About the behavior of the crew, I didn't get that Dante was berating Luc so much as she was really digging into him, and he was passive-aggressively batting back with little success. And the only time I caught him being mean to Caravaggio was at the end, and that was done as a humorous aside. As for wanting Percy to go away, Dante was at a very depressed and despondent point at that moment and was just babbling random thoughts out loud. He wasn't actually pushing her, and to her credit, she saw it for what it was and didn't give.
And about the structure of the episode, I do quite like the idea of a mundane, formulaic mission being upset halfway through by something far bigger. While I think this was, overall, a better executed episode than "Family Values", I think that story made better use of this conceit and worked because Etienne was a small-time hood with no broader menace to his story, whereas Pretrakist (gah, with these complicated names!) is far more compelling and almost demands a story of his own.

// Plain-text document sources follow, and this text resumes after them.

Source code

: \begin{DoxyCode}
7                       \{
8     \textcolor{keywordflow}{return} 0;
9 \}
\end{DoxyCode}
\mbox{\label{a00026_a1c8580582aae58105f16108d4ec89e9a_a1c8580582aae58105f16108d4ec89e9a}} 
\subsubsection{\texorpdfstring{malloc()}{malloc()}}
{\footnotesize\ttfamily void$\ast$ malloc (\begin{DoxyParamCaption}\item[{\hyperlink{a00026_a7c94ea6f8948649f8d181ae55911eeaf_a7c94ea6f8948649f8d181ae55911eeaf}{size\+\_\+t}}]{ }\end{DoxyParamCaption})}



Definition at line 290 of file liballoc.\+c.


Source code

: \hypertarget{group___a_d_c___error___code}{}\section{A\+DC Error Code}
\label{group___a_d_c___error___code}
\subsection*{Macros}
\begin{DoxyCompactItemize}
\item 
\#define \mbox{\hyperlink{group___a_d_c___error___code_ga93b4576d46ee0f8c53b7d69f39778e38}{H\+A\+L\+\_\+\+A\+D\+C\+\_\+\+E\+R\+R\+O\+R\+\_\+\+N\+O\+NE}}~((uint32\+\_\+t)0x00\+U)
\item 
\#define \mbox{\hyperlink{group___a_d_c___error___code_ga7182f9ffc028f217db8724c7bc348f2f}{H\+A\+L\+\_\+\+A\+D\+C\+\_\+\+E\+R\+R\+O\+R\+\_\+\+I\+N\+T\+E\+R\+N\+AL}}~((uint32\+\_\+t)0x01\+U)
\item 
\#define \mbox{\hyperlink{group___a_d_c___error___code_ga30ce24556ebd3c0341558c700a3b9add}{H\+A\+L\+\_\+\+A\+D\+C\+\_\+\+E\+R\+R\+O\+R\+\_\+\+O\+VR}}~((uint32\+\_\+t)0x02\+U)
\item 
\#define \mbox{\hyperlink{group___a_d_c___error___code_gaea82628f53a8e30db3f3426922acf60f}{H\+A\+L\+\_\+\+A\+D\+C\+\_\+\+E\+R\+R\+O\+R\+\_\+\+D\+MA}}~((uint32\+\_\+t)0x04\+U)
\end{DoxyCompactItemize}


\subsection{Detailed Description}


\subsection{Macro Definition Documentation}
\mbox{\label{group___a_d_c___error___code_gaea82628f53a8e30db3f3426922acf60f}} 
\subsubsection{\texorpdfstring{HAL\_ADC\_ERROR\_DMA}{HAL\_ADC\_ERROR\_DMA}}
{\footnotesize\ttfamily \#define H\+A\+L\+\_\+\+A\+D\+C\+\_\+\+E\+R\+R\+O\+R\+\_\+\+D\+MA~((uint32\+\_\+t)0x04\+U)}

And I don't think him "entering" Ire had anything to do with Miranda exploding, as it was already in the process of doing so (you may have missed Caravaggio's message to Luc about the moon's instability, which I didn't catch until the synopsis viewing). He just stepped in as it reached its final sequence. Though that doesn't explain why Ire destroys herself, aka her entire species, instead of either returning to the ice or sailing off into the cosmos like Eccleston did.